Please give back word for word the lines below, from the first one through the one with "This is great".

═══

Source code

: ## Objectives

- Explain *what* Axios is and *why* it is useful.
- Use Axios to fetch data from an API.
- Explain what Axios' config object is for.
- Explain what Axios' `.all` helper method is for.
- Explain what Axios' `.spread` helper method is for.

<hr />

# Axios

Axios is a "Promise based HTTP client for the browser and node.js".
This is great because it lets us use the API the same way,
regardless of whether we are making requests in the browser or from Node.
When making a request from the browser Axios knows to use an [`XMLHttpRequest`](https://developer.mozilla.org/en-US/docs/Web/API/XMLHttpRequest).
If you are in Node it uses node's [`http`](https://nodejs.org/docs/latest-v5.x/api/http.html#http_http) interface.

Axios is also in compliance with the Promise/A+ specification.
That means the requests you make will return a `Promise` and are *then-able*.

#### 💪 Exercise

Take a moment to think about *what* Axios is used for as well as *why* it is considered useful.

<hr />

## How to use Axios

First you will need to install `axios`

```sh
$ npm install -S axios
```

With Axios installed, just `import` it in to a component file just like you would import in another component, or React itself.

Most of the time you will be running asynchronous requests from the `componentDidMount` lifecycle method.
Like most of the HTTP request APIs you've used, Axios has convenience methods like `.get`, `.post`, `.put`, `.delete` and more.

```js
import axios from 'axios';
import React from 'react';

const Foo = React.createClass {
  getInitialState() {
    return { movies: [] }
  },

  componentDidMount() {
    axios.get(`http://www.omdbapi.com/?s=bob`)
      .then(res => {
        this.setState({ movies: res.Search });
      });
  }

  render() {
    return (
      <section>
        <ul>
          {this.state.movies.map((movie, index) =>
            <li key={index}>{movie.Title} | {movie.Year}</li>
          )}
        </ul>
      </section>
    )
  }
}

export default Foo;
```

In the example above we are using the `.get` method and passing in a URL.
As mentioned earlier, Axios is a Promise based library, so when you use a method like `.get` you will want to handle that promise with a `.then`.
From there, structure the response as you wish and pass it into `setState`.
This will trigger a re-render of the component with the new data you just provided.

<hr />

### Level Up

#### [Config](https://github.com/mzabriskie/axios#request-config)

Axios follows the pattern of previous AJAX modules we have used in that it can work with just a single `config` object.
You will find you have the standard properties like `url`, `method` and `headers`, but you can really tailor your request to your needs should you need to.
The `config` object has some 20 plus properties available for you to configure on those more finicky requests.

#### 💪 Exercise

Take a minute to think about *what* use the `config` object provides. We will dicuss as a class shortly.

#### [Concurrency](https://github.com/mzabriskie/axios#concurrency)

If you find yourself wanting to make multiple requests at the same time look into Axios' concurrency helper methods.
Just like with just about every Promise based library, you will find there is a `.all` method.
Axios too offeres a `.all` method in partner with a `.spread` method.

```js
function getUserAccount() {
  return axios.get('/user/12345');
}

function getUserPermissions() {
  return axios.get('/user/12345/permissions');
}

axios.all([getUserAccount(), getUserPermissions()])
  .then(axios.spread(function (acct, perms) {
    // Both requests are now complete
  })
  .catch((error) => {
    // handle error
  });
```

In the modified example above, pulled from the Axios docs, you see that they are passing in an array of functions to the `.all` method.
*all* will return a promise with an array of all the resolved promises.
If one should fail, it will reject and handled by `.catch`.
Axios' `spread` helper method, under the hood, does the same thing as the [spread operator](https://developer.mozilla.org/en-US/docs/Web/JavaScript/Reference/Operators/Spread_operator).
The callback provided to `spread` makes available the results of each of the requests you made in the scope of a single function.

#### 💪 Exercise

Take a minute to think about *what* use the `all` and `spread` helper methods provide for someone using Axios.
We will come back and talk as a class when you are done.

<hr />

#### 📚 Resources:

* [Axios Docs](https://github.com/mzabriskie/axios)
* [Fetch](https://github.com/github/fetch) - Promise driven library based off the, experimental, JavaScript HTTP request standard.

═══

▶ Answer space
Source code

: ## Objectives

- Explain *what* Axios is and *why* it is useful.
- Use Axios to fetch data from an API.
- Explain what Axios' config object is for.
- Explain what Axios' `.all` helper method is for.
- Explain what Axios' `.spread` helper method is for.

<hr />

# Axios

Axios is a "Promise based HTTP client for the browser and node.js".
This is great because it lets us use the API the same way,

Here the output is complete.